São Paulo (AUN - USP) - Graduado em psicologia e especializado em saúde do trabalhador pela Universidade Estadual Paulista Júlio de Mesquita Filho (Unesp), Luis Eduardo Lacorte concluiu, em 2012, o mestrado na Faculdade de Saúde Pública da Universidade de São Paulo (FSP/USP) com uma pesquisa sobre estratégias de erradicação do trabalho infantil adotadas no município de Limeira, no interior de São Paulo. A cidade, que é um dos principais pólos de produção de joias e bijuterias do país, concentra também um alto índice de exploração de mão-de-obra infantil e adolescente.

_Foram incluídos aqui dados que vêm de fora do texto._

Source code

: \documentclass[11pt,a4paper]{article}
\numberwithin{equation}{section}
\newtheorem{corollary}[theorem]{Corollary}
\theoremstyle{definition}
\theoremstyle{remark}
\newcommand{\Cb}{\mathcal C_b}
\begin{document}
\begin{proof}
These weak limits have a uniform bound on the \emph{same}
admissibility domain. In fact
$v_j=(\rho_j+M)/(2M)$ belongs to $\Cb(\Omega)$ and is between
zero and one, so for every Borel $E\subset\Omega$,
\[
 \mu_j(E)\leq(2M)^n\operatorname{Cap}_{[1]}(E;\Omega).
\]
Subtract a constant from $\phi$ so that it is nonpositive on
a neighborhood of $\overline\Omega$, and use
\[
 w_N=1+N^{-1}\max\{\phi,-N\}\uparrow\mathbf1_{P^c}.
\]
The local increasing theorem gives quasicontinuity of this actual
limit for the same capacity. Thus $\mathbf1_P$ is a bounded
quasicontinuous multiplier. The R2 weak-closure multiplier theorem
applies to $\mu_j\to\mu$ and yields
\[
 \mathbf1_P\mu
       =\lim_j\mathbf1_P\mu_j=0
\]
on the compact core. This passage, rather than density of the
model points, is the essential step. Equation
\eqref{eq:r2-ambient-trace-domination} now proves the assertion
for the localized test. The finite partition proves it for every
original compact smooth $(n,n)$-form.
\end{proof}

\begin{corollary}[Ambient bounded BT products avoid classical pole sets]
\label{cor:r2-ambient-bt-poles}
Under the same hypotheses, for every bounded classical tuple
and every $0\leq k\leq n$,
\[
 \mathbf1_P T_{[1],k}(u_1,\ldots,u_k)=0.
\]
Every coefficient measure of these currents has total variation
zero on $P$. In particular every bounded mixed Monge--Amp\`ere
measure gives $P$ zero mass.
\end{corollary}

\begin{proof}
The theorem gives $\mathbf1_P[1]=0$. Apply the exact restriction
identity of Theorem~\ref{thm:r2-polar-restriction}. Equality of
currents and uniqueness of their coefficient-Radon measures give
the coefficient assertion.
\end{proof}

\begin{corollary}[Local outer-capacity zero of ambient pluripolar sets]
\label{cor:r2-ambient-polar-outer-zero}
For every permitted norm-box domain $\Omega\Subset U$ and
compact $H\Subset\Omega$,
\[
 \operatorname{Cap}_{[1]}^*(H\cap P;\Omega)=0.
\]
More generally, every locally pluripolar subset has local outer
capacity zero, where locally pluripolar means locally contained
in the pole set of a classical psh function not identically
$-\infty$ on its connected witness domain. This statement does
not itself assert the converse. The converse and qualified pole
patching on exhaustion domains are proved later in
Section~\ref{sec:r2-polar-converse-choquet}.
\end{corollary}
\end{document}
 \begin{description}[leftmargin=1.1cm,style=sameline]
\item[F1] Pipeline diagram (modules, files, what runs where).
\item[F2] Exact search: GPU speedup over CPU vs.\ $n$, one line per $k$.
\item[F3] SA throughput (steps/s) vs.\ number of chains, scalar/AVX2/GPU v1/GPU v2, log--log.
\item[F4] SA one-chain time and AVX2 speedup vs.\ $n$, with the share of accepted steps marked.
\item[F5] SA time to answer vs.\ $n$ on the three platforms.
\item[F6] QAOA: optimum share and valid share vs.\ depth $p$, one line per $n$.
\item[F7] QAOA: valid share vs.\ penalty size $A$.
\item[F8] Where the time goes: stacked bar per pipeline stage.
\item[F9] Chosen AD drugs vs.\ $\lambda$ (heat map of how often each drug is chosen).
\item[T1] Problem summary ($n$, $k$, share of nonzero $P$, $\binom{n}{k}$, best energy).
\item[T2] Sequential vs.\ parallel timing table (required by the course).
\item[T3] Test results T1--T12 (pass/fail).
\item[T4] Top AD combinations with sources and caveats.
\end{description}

Segundo dados apresentados na pesquisa de Lacorte, 27% dos alunos das escolas estaduais localizadas em Limeira trabalham na montagem ou solda de bijuterias e joias. Essa porcentagem equivale a um contingente de 8.340 indivíduos expostos à realização de tarefas repetitivas e a um conseqüente risco para a saúde física e psicológica. Devido à constatação dessa realidade foi criada no município a Comissão Municipal de Erradicação do Trabalho Intantil de Limeira (Cometil), entidade cujas atividades foram objeto de investigação de Lacorte no período entre 2007 – ano de sua criação – e 2010.
Segundo o psicólogo, o trabalho infantil e o trabalho adolescente desprotegido são fenômenos que se caracterizam por atingir principalmente indivíduos pertencentes às classes sociais mais desfavorecidas. “Essas crianças e adolescentes sobrevivem em ambientes socioculturais e laborais pouco favoráveis ou agressivos ao seu desenvolvimento, além de serem expostos a situações de vulnerabilidade social inadmissíveis para os padrões de uma sociedade próspera e democrática”, afirma.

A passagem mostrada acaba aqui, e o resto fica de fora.